戦争になれば軍歌は生まれますが、こういう曲は、今の世、ステージにはかけにくいですよね。
歌詞を全く見ずに、まずプライさんを聞きました。ドイツ語が分からない利点と言いますか、勇ましい曲だとは思いましたが、軍歌とはわからなかったです。
酒場のドイツ民謡にも聞こえます。
当たり前ですが、言葉って重要ですね。
なぜ、ドイツ人のベートーベンがこの歌詞に曲をつけたのかも、平野さんの、記事でわかりました。
さて、歌詞を読んで(いつもながら、翻訳ありがとうございます)、フローリアンさん。
出始めの音、父ヘルマンさんかと思うような声でした!!
でも、演奏の雰囲気は全然ちがいますね。
フローリアンさんは、偉大な父親を持ったゆえに、真っ白な目で見てもらえない部分も多かったでしょうね。
プライさんの息子さんという事を外して聴いても、魅力的な歌手だと思います。
フローリアンさんのベートーベン、いいですね。このCD欲しいです!
コーラスに女声が入っていることもあり、確かにヴァルダードルフ版は、軍歌に聞こえませんね。
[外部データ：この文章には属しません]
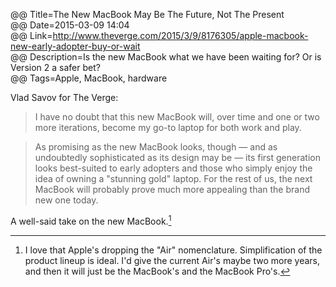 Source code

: @@ Title=The New MacBook May Be The Future, Not The Present  
@@ Date=2015-03-09 14:04  
@@ Link=http://www.theverge.com/2015/3/9/8176305/apple-macbook-new-early-adopter-buy-or-wait  
@@ Description=Is the new MacBook what we have been waiting for? Or is Version 2 a safer bet?  
@@ Tags=Apple, MacBook, hardware  

Vlad Savov for The Verge:
>I have no doubt that this new MacBook will, over time and one or two more iterations, become my go-to laptop for both work and play.

>As promising as the new MacBook looks, though — and as undoubtedly sophisticated as its design may be — its first generation looks best-suited to early adopters and those who simply enjoy the idea of owning a "stunning gold" laptop. For the rest of us, the next MacBook will probably prove much more appealing than the brand new one today.

A well-said take on the new MacBook.[^il]

[^il]: I love that Apple's dropping the "Air" nomenclature. Simplification of the product lineup is ideal. I'd give the current Air's maybe two more years, and then it will just be the MacBook's and the MacBook Pro's. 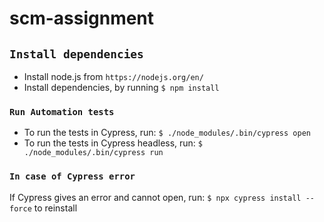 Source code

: # scm-assignment

## `Install dependencies`

- Install node.js from `https://nodejs.org/en/`
- Install dependencies, by running `$ npm install`

### `Run Automation tests`

- To run the tests in Cypress, run: `$ ./node_modules/.bin/cypress open`  
- To run the tests in Cypress headless, run: `$ ./node_modules/.bin/cypress run` 

### `In case of Cypress error`

If Cypress gives an error and cannot open, run: `$ npx cypress install --force` to reinstall 
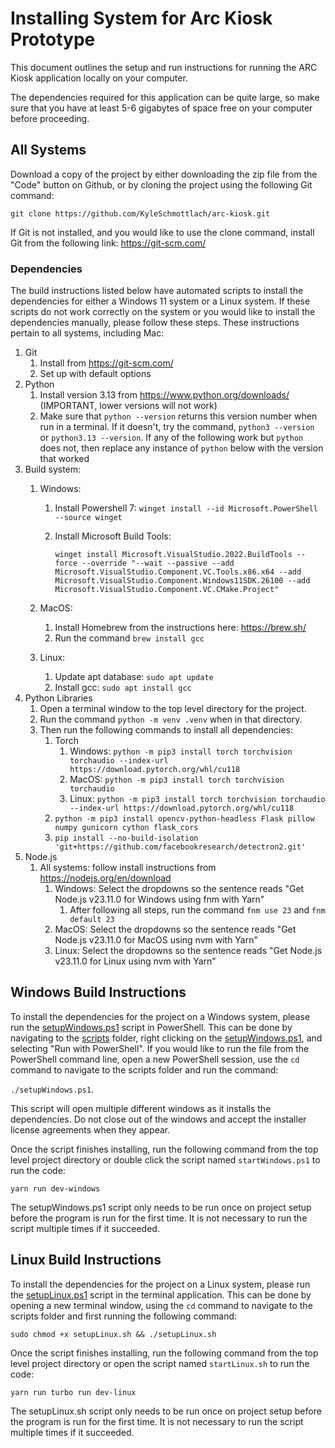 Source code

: # Installing System for Arc Kiosk Prototype

This document outlines the setup and run instructions for running the ARC Kiosk application locally on your computer.

The dependencies required for this application can be quite large, so make sure that you have at least 5-6 gigabytes of space free on your computer before proceeding.

## All Systems

Download a copy of the project by either downloading the zip file from the "Code" button on Github, or by cloning the project using the following Git command:

`
git clone https://github.com/KyleSchmottlach/arc-kiosk.git
`

If Git is not installed, and you would like to use the clone command, install Git from the following link: https://git-scm.com/

### Dependencies

The build instructions listed below have automated scripts to install the dependencies
for either a Windows 11 system or a Linux system. If these scripts do not work correctly
on the system or you would like to install the dependencies manually, please follow these
steps. These instructions pertain to all systems, including Mac:

1. Git
   1. Install from https://git-scm.com/
   2. Set up with default options
2. Python
   1. Install version 3.13 from https://www.python.org/downloads/ (IMPORTANT, lower versions will not work)
   2. Make sure that `python --version` returns this version number when run in a terminal. If it doesn't, try the
      command, `python3 --version` or `python3.13 --version`. If any of the following work but `python` does not,
      then replace any instance of `python` below with the version that worked
3. Build system:
   1. Windows:
      1. Install Powershell 7: `winget install --id Microsoft.PowerShell --source winget`
      2. Install Microsoft Build Tools: 

          `winget install Microsoft.VisualStudio.2022.BuildTools --force --override "--wait --passive --add Microsoft.VisualStudio.Component.VC.Tools.x86.x64 --add Microsoft.VisualStudio.Component.Windows11SDK.26100 --add Microsoft.VisualStudio.Component.VC.CMake.Project"`

   2. MacOS:
      1. Install Homebrew from the instructions here: https://brew.sh/
      2. Run the command `brew install gcc`
   3. Linux:
      1. Update apt database: `sudo apt update`
      2. Install gcc: `sudo apt install gcc`
4. Python Libraries
   1. Open a terminal window to the top level directory for the project.
   2. Run the command `python -m venv .venv` when in that directory.
   3. Then run the following commands to install all dependencies:
      1. Torch
         1. Windows: `python -m pip3 install torch torchvision torchaudio --index-url https://download.pytorch.org/whl/cu118`
         2. MacOS: `python -m pip3 install torch torchvision torchaudio`
         3. Linux: `python -m pip3 install torch torchvision torchaudio --index-url https://download.pytorch.org/whl/cu118`
      2. `python -m pip3 install opencv-python-headless Flask pillow numpy gunicorn cython flask_cors`
      3. `pip install --no-build-isolation 'git+https://github.com/facebookresearch/detectron2.git'`
5. Node.js
   1. All systems: follow install instructions from https://nodejs.org/en/download
      1. Windows: Select the dropdowns so the sentence reads "Get Node.js v23.11.0 for Windows using fnm with Yarn"
         1. After following all steps, run the command `fnm use 23` and `fnm default 23` 
      2. MacOS: Select the dropdowns so the sentence reads "Get Node.js v23.11.0 for MacOS using nvm with Yarn"
      3. Linux: Select the dropdowns so the sentence reads "Get Node.js v23.11.0 for Linux using nvm with Yarn"
## Windows Build Instructions

To install the dependencies for the project on a Windows system, please run the
[setupWindows.ps1](scripts/setupWindows.ps1) script in PowerShell. This can be 
done by navigating to the [scripts](scripts) folder, right clicking on the 
[setupWindows.ps1](scripts/setupWindows.ps1), and selecting "Run with PowerShell". 
If you would like to run the file from the PowerShell command line, open a new 
PowerShell session, use the `cd` command to navigate to the scripts folder and 
run the command:

`./setupWindows.ps1`.

This script will open multiple different windows as it installs the dependencies.
Do not close out of the windows and accept the installer license agreements when
they appear.

Once the script finishes installing, run the following command from the top level
project directory or double click the script named `startWindows.ps1` to run the code:

`
yarn run dev-windows
`

The setupWindows.ps1 script only needs to be run once on project setup before the program
is run for the first time. It is not necessary to run the script multiple times if
it succeeded.

## Linux Build Instructions

To install the dependencies for the project on a Linux system, please run the
[setupLinux.ps1](scripts/setupLinux.sh) script in the terminal application. This can be 
done by opening a new terminal window, using the `cd` command to navigate to the 
scripts folder and first running the following command: 

`
sudo chmod +x setupLinux.sh && ./setupLinux.sh
`

Once the script finishes installing, run the following command from the top level
project directory or open the script named `startLinux.sh` to run the code:

`
yarn run turbo run dev-linux
`

The setupLinux.sh script only needs to be run once on project setup before the program
is run for the first time. It is not necessary to run the script multiple times if
it succeeded.
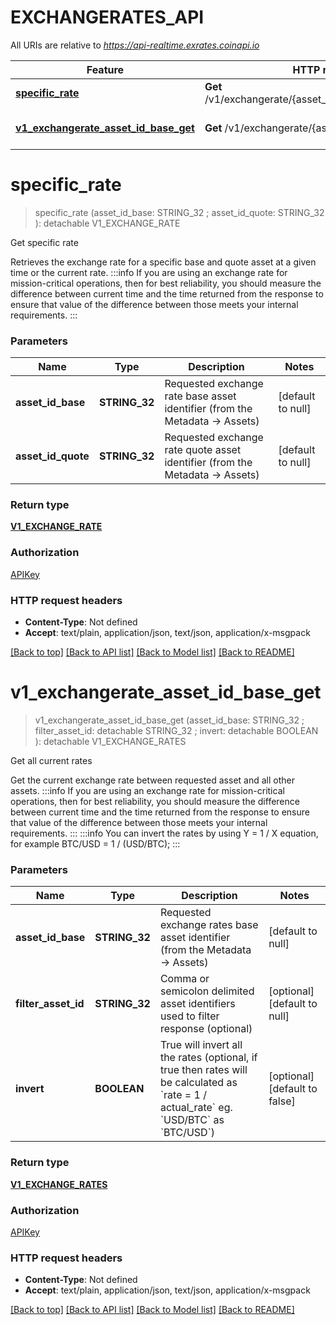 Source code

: # EXCHANGERATES_API

All URIs are relative to *https://api-realtime.exrates.coinapi.io*

Feature | HTTP request | Description
------------- | ------------- | -------------
[**specific_rate**](EXCHANGERATES_API.md#specific_rate) | **Get** /v1/exchangerate/{asset_id_base}/{asset_id_quote} | Get specific rate
[**v1_exchangerate_asset_id_base_get**](EXCHANGERATES_API.md#v1_exchangerate_asset_id_base_get) | **Get** /v1/exchangerate/{asset_id_base} | Get all current rates


# **specific_rate**
> specific_rate (asset_id_base: STRING_32 ; asset_id_quote: STRING_32 ): detachable V1_EXCHANGE_RATE


Get specific rate

Retrieves the exchange rate for a specific base and quote asset at a given time or the current rate.                :::info  If you are using an exchange rate for mission-critical operations, then for best reliability, you should measure the difference between current time and the time returned from the response to ensure that value of the difference between those meets your internal requirements.  :::


### Parameters

Name | Type | Description  | Notes
------------- | ------------- | ------------- | -------------
 **asset_id_base** | **STRING_32**| Requested exchange rate base asset identifier (from the Metadata -&gt; Assets) | [default to null]
 **asset_id_quote** | **STRING_32**| Requested exchange rate quote asset identifier (from the Metadata -&gt; Assets) | [default to null]

### Return type

[**V1_EXCHANGE_RATE**](v1.ExchangeRate.md)

### Authorization

[APIKey](../README.md#APIKey)

### HTTP request headers

 - **Content-Type**: Not defined
 - **Accept**: text/plain, application/json, text/json, application/x-msgpack

[[Back to top]](#) [[Back to API list]](../README.md#documentation-for-api-endpoints) [[Back to Model list]](../README.md#documentation-for-models) [[Back to README]](../README.md)

# **v1_exchangerate_asset_id_base_get**
> v1_exchangerate_asset_id_base_get (asset_id_base: STRING_32 ; filter_asset_id:  detachable STRING_32 ; invert:  detachable BOOLEAN ): detachable V1_EXCHANGE_RATES


Get all current rates

Get the current exchange rate between requested asset and all other assets.                :::info  If you are using an exchange rate for mission-critical operations, then for best reliability, you should measure the difference between current time and the time returned from the response to ensure that value of the difference between those meets your internal requirements.  :::                :::info  You can invert the rates by using Y = 1 / X equation, for example BTC/USD = 1 / (USD/BTC);  :::


### Parameters

Name | Type | Description  | Notes
------------- | ------------- | ------------- | -------------
 **asset_id_base** | **STRING_32**| Requested exchange rates base asset identifier (from the Metadata -&gt; Assets) | [default to null]
 **filter_asset_id** | **STRING_32**| Comma or semicolon delimited asset identifiers used to filter response (optional) | [optional] [default to null]
 **invert** | **BOOLEAN**| True will invert all the rates (optional, if true then rates will be calculated as &#x60;rate &#x3D; 1 / actual_rate&#x60; eg. &#x60;USD/BTC&#x60; as &#x60;BTC/USD&#x60;) | [optional] [default to false]

### Return type

[**V1_EXCHANGE_RATES**](v1.ExchangeRates.md)

### Authorization

[APIKey](../README.md#APIKey)

### HTTP request headers

 - **Content-Type**: Not defined
 - **Accept**: text/plain, application/json, text/json, application/x-msgpack

[[Back to top]](#) [[Back to API list]](../README.md#documentation-for-api-endpoints) [[Back to Model list]](../README.md#documentation-for-models) [[Back to README]](../README.md)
朴訥な演奏もいいですね。
テノールで聞くと、バリトンでの曲とは印象が全然違いますね。
なかなか、自らは聞かない曲でしたので、聞き比べて楽しみました(^^)
投稿: 真子 | 2021年6月19日 (土曜日) 18時47分
真子さん、こんにちは。
軍歌はその背景を考えると気楽に歌ったり聞いたりするのは憚られるという側面は確かにありますよね。
しかし、一つの文化として、こういう作品がどういう心境で作られたのか等と思いを馳せるのは後世の人にとって意味のあることなのかもしれません。
純粋に音楽作品として聴くことも後世の人たちには許されているのではないかとも思います。
この曲、歌詞が見なければおっしゃる通り酒場の歌という感じですよね。
曲調や演奏形態(独唱と合唱)など相通ずるところがあるのでしょうね。
プライは勇ましいですよね。
息子のフローリアンはより繊細さが強いという感じでしょうか。
フローリアンはおそらく父親と常に比較されて大変な思いもされているのではと察しますが、父と瓜二つの歌唱ではないのは救いだと思います。
このベートーヴェンの珍しい歌曲の録音、とてもいいですよね。
雄弁な歌、朴訥な歌、それぞれの味の違いがありますよね。
聞き比べを楽しんでいただけたなら嬉しいです!
投稿: フランツ | 2021年6月20日 (日曜日) 15時40分
プランツさん、こんにちは。
おっしゃっる通り、芸術作品として聞いたり、また、その時代の文化や社会を考える上でも、このような作品を埋もらせてしまわない方がいいですよね。
ただ、最近は何かと過敏なのでステージに上げるのは、勇気がいるだろうなあと、思った次第です。
数日前、続けて1960年㈹の日本映画をみたのですが、強烈ですね、昭和笑。
今ならあんな映画は作られないだろうなあと、ビックリ半分で観ました。
平成、令和も、やがて古い過去のものになった時(平成初期は既に、昔感が出始めていますが)、後世の人はどんな感想を抱くのでしょうね。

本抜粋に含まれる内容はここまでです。